Promise<siginfo_t> onSignal(int signum);
// When the given signal is delivered to this thread, return the corresponding siginfo_t.
// The signal must have been captured using `captureSignal()`.
//
// If `onSignal()` has not been called, the signal will remain blocked in this thread.
// Therefore, a signal which arrives before `onSignal()` was called will not be "missed" -- the
// next call to 'onSignal()' will receive it. Also, you can control which thread receives a
// process-wide signal by only calling `onSignal()` on that thread's event loop.
//
// The result of waiting on the same signal twice at once is undefined.

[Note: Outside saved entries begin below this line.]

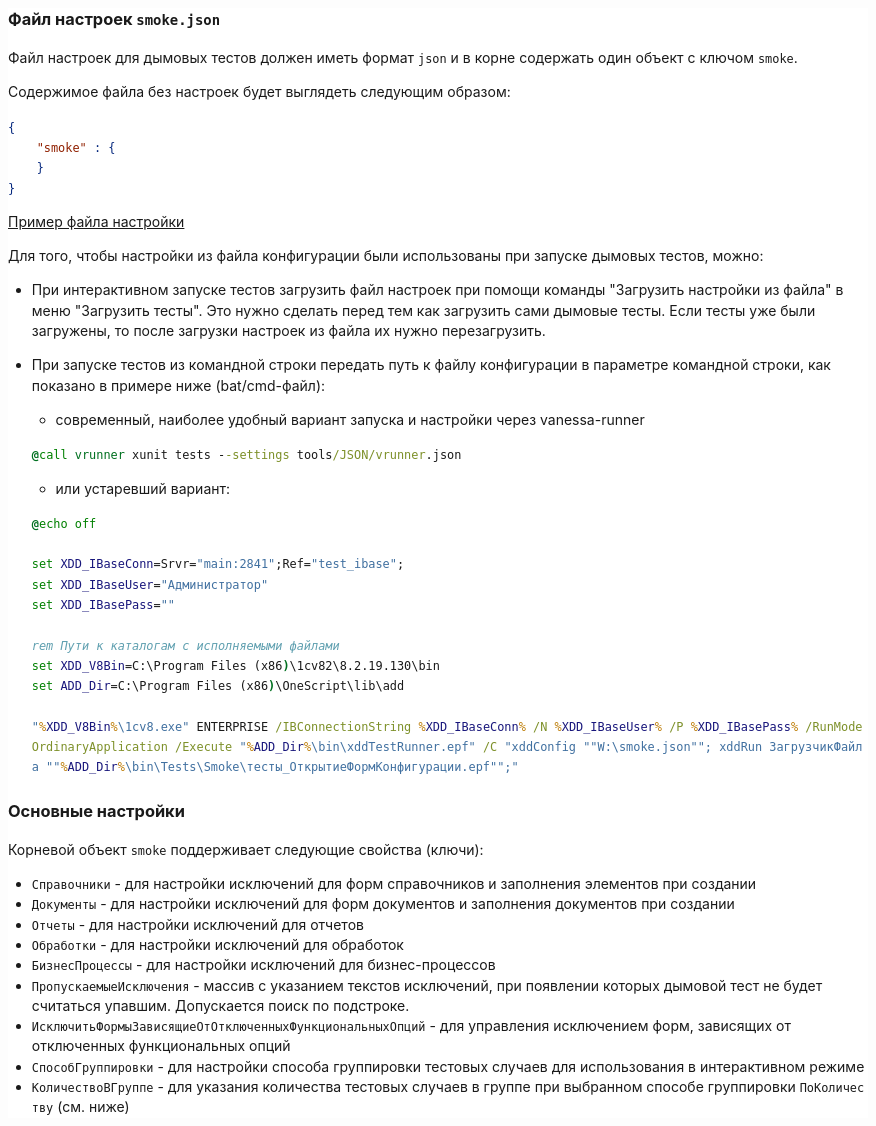 ### Файл настроек `smoke.json`

Файл настроек для дымовых тестов должен иметь формат `json` и в корне содержать один объект с ключом `smoke`.

Содержимое файла без настроек будет выглядеть следующим образом:

```json
{
    "smoke" : {
    }
}
```

[Пример файла настройки](./smoke.example.json)

Для того, чтобы настройки из файла конфигурации были использованы при запуске дымовых тестов, можно:

* При интерактивном запуске тестов загрузить файл настроек при помощи команды "Загрузить настройки из файла" в меню "Загрузить тесты". Это нужно сделать перед тем как загрузить сами дымовые тесты. Если тесты уже были загружены, то после загрузки настроек из файла их нужно перезагрузить.

* При запуске тестов из командной строки передать путь к файлу конфигурации в параметре командной строки, как показано в примере ниже (bat/cmd-файл):

    * современный, наиболее удобный вариант запуска и настройки через vanessa-runner
    ```bat
    @call vrunner xunit tests --settings tools/JSON/vrunner.json
    ```

    * или устаревший вариант:
    ```bat
    @echo off

    set XDD_IBaseConn=Srvr="main:2841";Ref="test_ibase";
    set XDD_IBaseUser="Администратор"
    set XDD_IBasePass=""

    rem Пути к каталогам с исполняемыми файлами
    set XDD_V8Bin=C:\Program Files (x86)\1cv82\8.2.19.130\bin
    set ADD_Dir=C:\Program Files (x86)\OneScript\lib\add

    "%XDD_V8Bin%\1cv8.exe" ENTERPRISE /IBConnectionString %XDD_IBaseConn% /N %XDD_IBaseUser% /P %XDD_IBasePass% /RunModeOrdinaryApplication /Execute "%ADD_Dir%\bin\xddTestRunner.epf" /C "xddConfig ""W:\smoke.json""; xddRun ЗагрузчикФайла ""%ADD_Dir%\bin\Tests\Smoke\тесты_ОткрытиеФормКонфигурации.epf"";"
    ```

### Основные настройки

Корневой объект `smoke` поддерживает следующие свойства (ключи):

* `Справочники` - для настройки исключений для форм справочников и заполнения элементов при создании
* `Документы` - для настройки исключений для форм документов и заполнения документов при создании
* `Отчеты` - для настройки исключений для отчетов
* `Обработки` - для настройки исключений для обработок
* `БизнесПроцессы` - для настройки исключений для бизнес-процессов
* `ПропускаемыеИсключения` - массив с указанием текстов исключений, при появлении которых дымовой тест не будет считаться упавшим. Допускается поиск по подстроке.
* `ИсключитьФормыЗависящиеОтОтключенныхФункциональныхОпций` - для управления исключением форм, зависящих от отключенных функциональных опций
* `СпособГруппировки` - для настройки способа группировки тестовых случаев для использования в интерактивном режиме
* `КоличествоВГруппе` - для указания количества тестовых случаев в группе при выбранном способе группировки `ПоКоличеству` (см. ниже)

static void captureSignal(int signum);
// Arranges for the given signal to be captured and handled via UnixEventPort, so that you may
// then pass it to `onSignal()`. This method is static because it registers a signal handler
// which applies process-wide. If any other threads exist in the process when `captureSignal()`
// is called, you *must* set the signal mask in those threads to block this signal, otherwise
// terrible things will happen if the signal happens to be delivered to those threads. If at
// all possible, call `captureSignal()` *before* creating threads, so that threads you create in
// the future will inherit the proper signal mask.
//
// To un-capture a signal, simply install a different signal handler and then un-block it from
// the signal mask.
static void setReservedSignal(int signum);
// Sets the signal number which `UnixEventPort` reserves for internal use. If your application
// needs to use SIGUSR1, call this at startup (before any calls to `captureSignal()` and before
// constructing an `UnixEventPort`) to offer a different signal.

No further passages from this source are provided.